Megan Walters, head of research for Asia Pacific, at JLL told PERE that an increasing weight of capital is looking to buy office assets in Sydney. The number of offshore buyers in the market is estimated to have increased by 53 percent last year in comparison to the previous year. In contrast there was only a 1 percent increase in the pool of domestic buyers acquiring office assets in Sydney.

Much of this demand is being driven by strong rental growth coming from increasing demand from occupiers, particularly financial services and technology firms.
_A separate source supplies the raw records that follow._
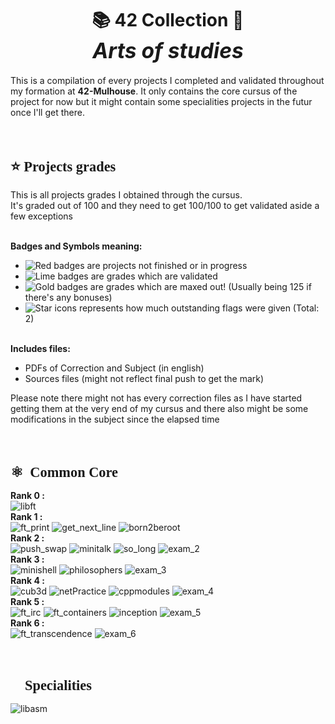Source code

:<!--
	START:
	Introduction
-->

<div>
	<!-- TITLE -->
	<h1 align='center'>
		📚 <b>42 Collection</b> 📝<br>
		<i style='font-size:120%;'>Arts of studies</i>
	</h1>
	<!-- SHORT DESCRIPTION -->
	<p>
		This is a compilation of every projects I completed and validated throughout my formation at <b>42-Mulhouse</b>. It only contains the core cursus of the project for now but it might contain some
		specialities projects in the futur once I'll get there.
	</p>
	<br>
	<!-- Title -->
	<div>
		<h1 style='font-size:160%; font-family:impact'>
			⭐️	Projects grades
		</h1>
		<p>
			This is all projects grades I obtained through the cursus. <br>
			It's graded out of 100 and they need to get 100/100 to get validated aside a few exceptions
		</p>
	</div>
	<!-- SYMBOLS DEFINITION -->
	<div>
		<p>
			<br><b>Badges and Symbols meaning:</b>
			<ul>
				<li><img alt="Red badges" src="https://img.shields.io/static/v1?label=&message=Red+badges&color=critical&style=plastic"/> are projects not finished or in progress</li>
				<li><img alt="Lime badges" src="https://img.shields.io/static/v1?label=&message=Lime+badges&color=success&style=plastic"/> are grades which are validated</li>
				<li><img alt="Gold badges" src="https://img.shields.io/static/v1?label=&message=Gold+badges&color=yellow&style=plastic"/> are grades which are maxed out! (Usually being 125 if there's any bonuses)</li>
				<li><img alt="Star icons" src="https://img.shields.io/static/v1?label=%E2%98%85&message=Star+icons&color=gray&style=plastic"/> represents how much outstanding flags were given (Total: 2)</li>
			</ul>
			<br><b>Includes files:</b>
			<ul>
				<li>PDFs of Correction and Subject (in english)</li>
				<li>Sources files (might not reflect final push to get the mark)</li>
			</ul>
			Please note there might not has every correction files as I have started getting them at the very end of my cursus and there also might be some modifications in the subject since the elapsed time
		</p>
	</div>
	<br>
<div>

<!--
	FIRST SECTION:
	Common Core
-->

<div>
	<h1 style='font-size:160%; font-family:impact'>
		⚛️ 	Common Core
	</h1>
	<p>
		<b>
			Rank 0 :
		</b><br>
			<img alt="libft" src="https://img.shields.io/static/v1?label=Libft&message=125+/+100&color=yellow&style=plastic"/>
		<br><b>
			Rank 1 :
		<br></b>
			<img alt="ft_print" src="https://img.shields.io/static/v1?label=Printf&message=100+/+100&color=success&style=plastic"/>
			<img alt="get_next_line" src="https://img.shields.io/static/v1?label=GNL&message=110+/+100&color=success&style=plastic"/>
			<img alt="born2beroot" src="https://img.shields.io/static/v1?label=Born2beroot&message=110+/+100&color=success&style=plastic"/>
		<br><b>
			Rank 2 :
		<br></b>
			<img alt="push_swap" src="https://img.shields.io/static/v1?label=Push+Swap&message=84+/+100&color=success&style=plastic"/>
			<img alt="minitalk" src="https://img.shields.io/static/v1?label=Minitalk&message=125+/+100&color=yellow&style=plastic"/>
			<img alt="so_long" src="https://img.shields.io/static/v1?label=So+Long&message=101+/+100&color=success&style=plastic"/>
			<img alt="exam_2" src="https://img.shields.io/static/v1?label=Exam+Rank+02&message=Validated&color=yellow&style=plastic"/>
		<br><b>
			Rank 3 :
		<br></b>
			<img alt="minishell" src="https://img.shields.io/static/v1?label=Minishell&message=97+/+100&color=success&style=plastic"/>
			<img alt="philosophers" src="https://img.shields.io/static/v1?label=Philosophers&message=100+/+100&color=success&style=plastic"/>
			<img alt="exam_3" src="https://img.shields.io/static/v1?label=Exam+Rank+03&message=Validated&color=yellow&style=plastic"/>
		<br><b>
			Rank 4 :
		<br></b>
			<img alt="cub3d" src="https://img.shields.io/static/v1?label=Cub3d&message=115+/+100&color=success&style=plastic"/>
			<img alt="netPractice" src="https://img.shields.io/static/v1?label=NetPractice&message=100+/+100&color=yellow&style=plastic"/>
			<img alt="cppmodules" src="https://img.shields.io/static/v1?label=CPP+Modules+01+to+08+%E2%98%85&message=100+/+100&color=yellow&style=plastic"/>
			<img alt="exam_4" src="https://img.shields.io/static/v1?label=Exam+Rank+04&message=Validated&color=yellow&style=plastic"/>
		<br><b>
			Rank 5 :
		<br></b>
			<img alt="ft_irc" src="https://img.shields.io/static/v1?label=IRC+%E2%98%85&message=125+/+100&color=yellow&style=plastic"/>
			<img alt="ft_containers" src="https://img.shields.io/static/v1?label=Containers&message=100+/+100&color=success&style=plastic"/>
			<img alt="inception" src="https://img.shields.io/static/v1?label=Inception&message=100+/+100&color=success&style=plastic"/>
			<img alt="exam_5" src="https://img.shields.io/static/v1?label=Exam+Rank+05&message=Validated&color=yellow&style=plastic"/>
		<br><b>
			Rank 6 :
		<br></b>
			<img alt="ft_transcendence" src="https://img.shields.io/static/v1?label=Transcendence&message=Waiting+Team&color=critical&style=plastic"/>
			<img alt="exam_6" src="https://img.shields.io/static/v1?label=Exam+Rank+06&message=In+Progress&color=important&style=plastic"/>
	</p>
	<br>
</div>

<!--
	SECOND SECTION:
	Specialities
-->

<div>
	<h1 style='font-size:160%; font-family:impact'>
		🔭	Specialities
	</h1>
	<p>
		<img alt="libasm" src="https://img.shields.io/static/v1?label=LibASM&message=In+Progress&color=important&style=plastic"/>
	</p>
	<br>
</div>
Meanwhile there has also been a reduction in office stock resulting from demolition of buildings to allow for the construction of the Sydney Metro.

“Rental growth is an additional ingredient in the investment thesis and investors are confident in under-writing medium rental growth expectations in the Sydney CBD. Current pricing levels has stimulated vendor motivation and a number of large assets will be covered to the market over the first part of 2016,” commented Andrew Ballantyne, Head of Research for Australia, at JLL.

According to the property consultancy, office rents in Sydney’s central business district were up 22.3 percent last year, while those in Melbourne increased by 13 percent compared with the previous year.

“For investors with their eyes on the Australian market, there is the potential to capitalise on the upturn in the leasing market within the office sector, where lower Grade A or good Grade B assets have the potential for rental growth and lower vacancy risks,” Walters added.